» Data excerpts
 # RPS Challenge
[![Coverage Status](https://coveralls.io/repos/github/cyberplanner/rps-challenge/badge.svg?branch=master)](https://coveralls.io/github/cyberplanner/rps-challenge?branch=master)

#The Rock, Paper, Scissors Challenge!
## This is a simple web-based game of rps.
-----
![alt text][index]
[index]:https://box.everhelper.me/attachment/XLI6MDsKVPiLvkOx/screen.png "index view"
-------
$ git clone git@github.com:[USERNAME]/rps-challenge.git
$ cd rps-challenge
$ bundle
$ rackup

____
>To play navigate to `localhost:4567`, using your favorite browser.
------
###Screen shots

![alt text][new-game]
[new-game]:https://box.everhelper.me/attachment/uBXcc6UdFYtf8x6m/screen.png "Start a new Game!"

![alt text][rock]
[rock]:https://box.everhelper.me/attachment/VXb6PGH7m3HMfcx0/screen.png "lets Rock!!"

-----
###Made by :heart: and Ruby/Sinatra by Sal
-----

» Exercise instructions
Print all entries again, exactly.

» Exercise response
 # RPS Challenge
[![Coverage Status](https://coveralls.io/repos/github/cyberplanner/rps-challenge/badge.svg?branch=master)](https://coveralls.io/github/cyberplanner/rps-challenge?branch=master)

#The Rock, Paper, Scissors Challenge!
## This is a simple web-based game of rps.
-----
![alt text][index]
[index]:https://box.everhelper.me/attachment/XLI6MDsKVPiLvkOx/screen.png "index view"
-------
$ git clone git@github.com:[USERNAME]/rps-challenge.git
$ cd rps-challenge
$ bundle
$ rackup

____
>To play navigate to `localhost:4567`, using your favorite browser.
------
###Screen shots

![alt text][new-game]
[new-game]:https://box.everhelper.me/attachment/uBXcc6UdFYtf8x6m/screen.png "Start a new Game!"

![alt text][rock]
[rock]:https://box.everhelper.me/attachment/VXb6PGH7m3HMfcx0/screen.png "lets Rock!!"

-----
###Made by :heart: and Ruby/Sinatra by Sal
-----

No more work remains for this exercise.